In the listing below, transcribe the line that contains "X =\alpha \cdot" and all lines following it, ending with the last line. Add nothing.

**INFORMATION PROVIDED**
=== Begin Enclosure ===

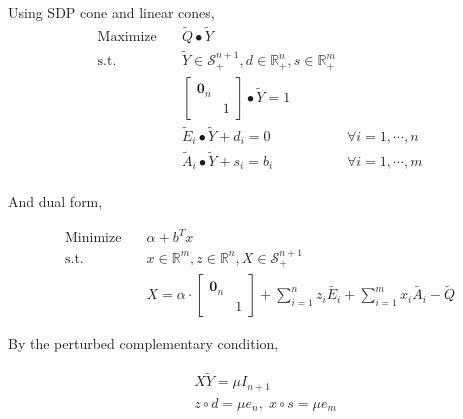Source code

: \documentclass[../main]{subfiles}
\begin{document}
Using SDP cone and linear cones,
\begin{equation} \label{eq:ws.std.primal}
    \begin{aligned}
        \mathrm{Maximize}\quad & \tilde Q \bullet \tilde Y                                                         \\
        \mathrm{s.t.} \quad    & \tilde Y  \in \mathscr S^{n+1}_+, d \in \mathbb{R}^n_+, s
        \in \mathbb{R}^m_+                                                                                         \\
                               & \begin{bmatrix}  \bm 0_n &  \\  & 1  \end{bmatrix} \bullet \tilde Y = 1                                   \\
                               & \tilde E_i \bullet \tilde Y + d_i = 0                     & \forall i=1,\cdots, n \\
                               & \tilde A_i \bullet \tilde Y + s_i = b_i                   & \forall i=1,\cdots, m \\
    \end{aligned}
\end{equation}

And dual form,

\begin{equation} \label{eq:ws.std.dual}
    \begin{aligned}
        \mathrm{Minimize} \quad & \alpha + b^Tx                                                    \\
        \mathrm{s.t.} \quad     & x \in \mathbb{R}^m, z\in \mathbb{R}^n, X  \in \mathscr S^{n+1}_+ \\
                                & X =\alpha \cdot \begin{bmatrix}  \bm 0_n &  \\  & 1  \end{bmatrix}
        + \sum_{i=1}^{n} z_{i} \tilde{E_i}
        + \sum_{i=1}^{m} x_{i} \tilde{A_i}
        - \tilde{Q}
    \end{aligned}
\end{equation}

By the perturbed complementary condition,

\begin{equation} \label{eq:ws.std.lc}
    \begin{aligned}
         & X \tilde Y = \mu I_{n+1}                     \\
         & z \circ d =  \mu e_n, \; x \circ s = \mu e_m
    \end{aligned}
\end{equation}
\end{document}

=== End Enclosure ===

**EXERCISE SOLUTION**
                                & X =\alpha \cdot \begin{bmatrix}  \bm 0_n &  \\  & 1  \end{bmatrix}
        + \sum_{i=1}^{n} z_{i} \tilde{E_i}
        + \sum_{i=1}^{m} x_{i} \tilde{A_i}
        - \tilde{Q}
    \end{aligned}
\end{equation}

By the perturbed complementary condition,

\begin{equation} \label{eq:ws.std.lc}
    \begin{aligned}
         & X \tilde Y = \mu I_{n+1}                     \\
         & z \circ d =  \mu e_n, \; x \circ s = \mu e_m
    \end{aligned}
\end{equation}
\end{document}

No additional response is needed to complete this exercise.